WorldCom's buyout of CompuServe today for $1.2 billion brings it a step closer to becoming a one-stop shop for
telecommunications services, this time by connecting businesses via the Net.
The complex deal also calls for
WorldCom to hand off CompuServe's consumer subscriber base to America Online in
exchange
for AOL's ANS Communications network. For WorldCom, the deal will expand its backbone to
serve businesses over the Net, a lucrative market.
WorldCom's buyout of CompuServe is the latest example of how this decidedly
nontraditional long-distance
carrier is gaining ground on the industry's big three--AT&T, MCI, and Sprint--by moving quickly into new
businesses under deregulation. The Jackson, Mississippi, company even has a
sense of humor, unusual in the button-down world of telecos.

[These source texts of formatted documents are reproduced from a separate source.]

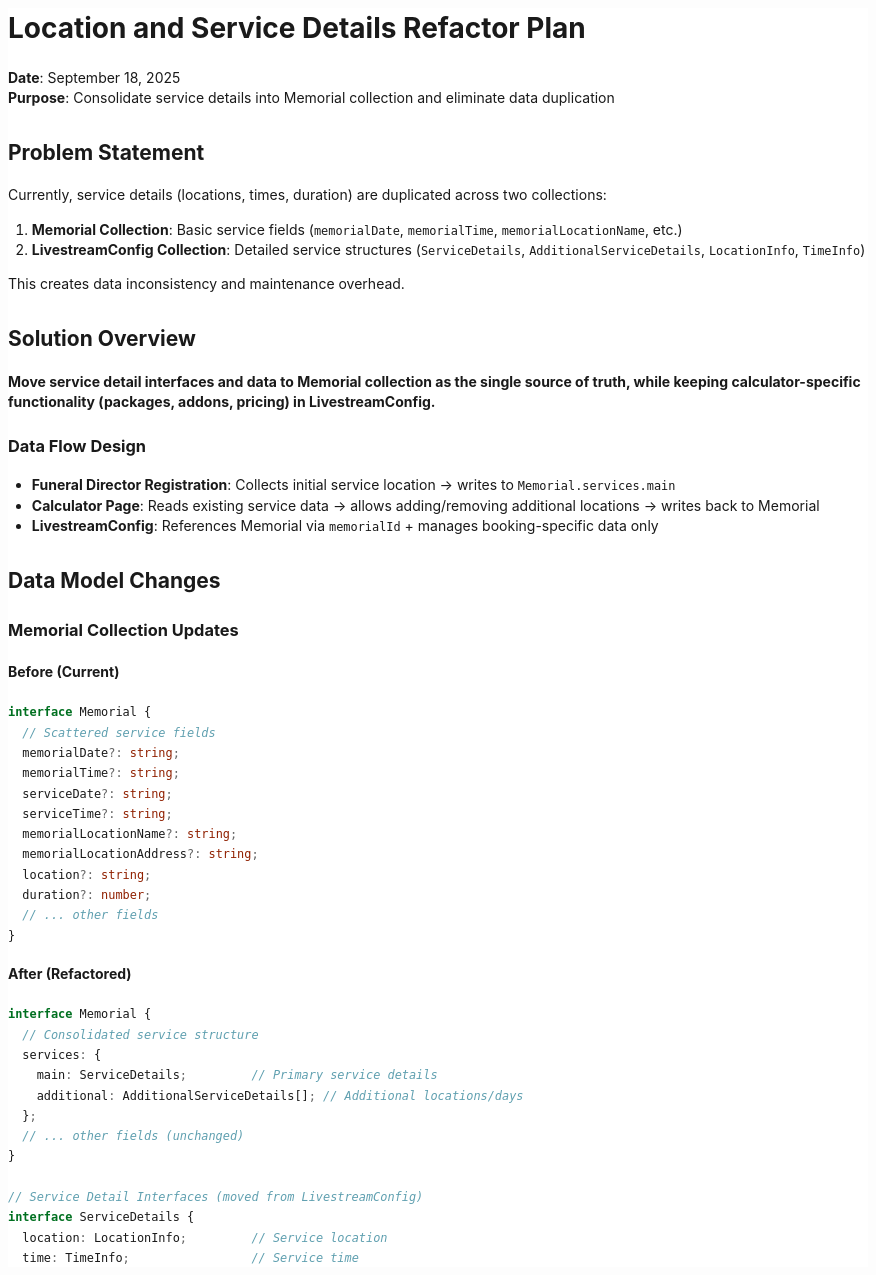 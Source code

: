 # Location and Service Details Refactor Plan
**Date**: September 18, 2025  
**Purpose**: Consolidate service details into Memorial collection and eliminate data duplication

## Problem Statement

Currently, service details (locations, times, duration) are duplicated across two collections:

1. **Memorial Collection**: Basic service fields (`memorialDate`, `memorialTime`, `memorialLocationName`, etc.)
2. **LivestreamConfig Collection**: Detailed service structures (`ServiceDetails`, `AdditionalServiceDetails`, `LocationInfo`, `TimeInfo`)

This creates data inconsistency and maintenance overhead.

## Solution Overview

**Move service detail interfaces and data to Memorial collection as the single source of truth, while keeping calculator-specific functionality (packages, addons, pricing) in LivestreamConfig.**

### Data Flow Design
- **Funeral Director Registration**: Collects initial service location → writes to `Memorial.services.main`
- **Calculator Page**: Reads existing service data → allows adding/removing additional locations → writes back to Memorial
- **LivestreamConfig**: References Memorial via `memorialId` + manages booking-specific data only

## Data Model Changes

### Memorial Collection Updates

#### Before (Current)
```typescript
interface Memorial {
  // Scattered service fields
  memorialDate?: string;
  memorialTime?: string;
  serviceDate?: string;
  serviceTime?: string;
  memorialLocationName?: string;
  memorialLocationAddress?: string;
  location?: string;
  duration?: number;
  // ... other fields
}
```

#### After (Refactored)
```typescript
interface Memorial {
  // Consolidated service structure
  services: {
    main: ServiceDetails;         // Primary service details
    additional: AdditionalServiceDetails[]; // Additional locations/days
  };
  // ... other fields (unchanged)
}

// Service Detail Interfaces (moved from LivestreamConfig)
interface ServiceDetails {
  location: LocationInfo;         // Service location
  time: TimeInfo;                 // Service time
```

"WorldCom is the nation's fourth-largest telecommunications carrier (for
now)," the company says on its Web page. Adds chief executive Barnard
Ebbers in his annual letter to shareholders: "Our goal is to build a
communications company that
behaves very differently from the monopolies that have developed over the
past 100 years."
Recent WorldCom corporate milestones
July: WorldCom subsidiary UUNet Technologies announces a global Internet fax service for businesses called UUFax.
February 1997: WorldCom's UUNet says it will invest $300 million to expand and upgrade its network.
December: Shareholders of WorldCom and MFS Communications complete their merger.
August: WorldCom announces plans to buy MFS for about $14 billion. MFS's crown jewels include major Internet access provider UUNet.
April 1996: The company announces a new 12-floor corporate headquarters in Jackson, Mississippi, to accommodate growth.
December 1995: WorldCom signs basketball superstar Michael Jordan for its marketing campaign.
WorldCom's buyout binge (it gobbled up MFS Communications and Internet
service provider giant UUNet in one
fell swoop last year) comes while its larger competitors are struggling.
AT&T is looking for a new chief executive, and MCI was forced to
renegotiate terms of its planned merger with British Telecom because of a
slumping stock price.
WorldCom's revenue growth recently has been outpacing AT&T, MCI, and Sprint.
The stock closed Friday at 31-1/2, nearing its 52-week high, and its
stock-price appreciation has outpaced most telco giants.
In the world of long-distance telcos, WorldCom is an upstart. In 1983,
Ebbers, a former high-school coach and hotelier, met with some business
associates at a coffee shop in Hattiesburg, Mississippi, to work out
details to start a long-distance phone company in the wake of the
court-ordered breakup of AT&T. They came up with the name LDDS (short for
long-distance discount service, a name suggested by a waitress). It began
by reselling AT&T long-distance service to small and medium-size businesses.
Since then, LDDS has made dozens of acquisitions and changed its name to
WorldCom. The company's biggest deal came in August 1996 when it bought MFS
for $14 billion, which included UUNet. On the marketing side, WorldCom also
has signed up basketball superstar Michael Jordan to launch a national
advertising campaign.
Last year, the company posted revenue of $5.64 billion, up from $4.32
billion in 1995. It also was added to the Standard & Poor's 500 list.
"They grew through acquisitions during the past decade," said Jeffrey
Kagan, an analyst at Kagan Telecom Associates in Atlanta. "It's been
phenomenal."
The Internet has been a cornerstone to WorldCom's expansion strategy (local
and long-distance phone service are the other two). Net-related revenue
stood at $253 million last year, an increase of more than 250 percent over 1985. Last
year, WorldCom announced a $300 million expansion of UUNet's Internet backbone.
"Demand for bandwidth is creating real opportunity for WorldCom as we build
out our network," Ebbers said.
Last week, WorldCom said it would buy NLnet, the Netherlands' largest ISP,
and sources said a deal to buy a Swedish ISP is in the works.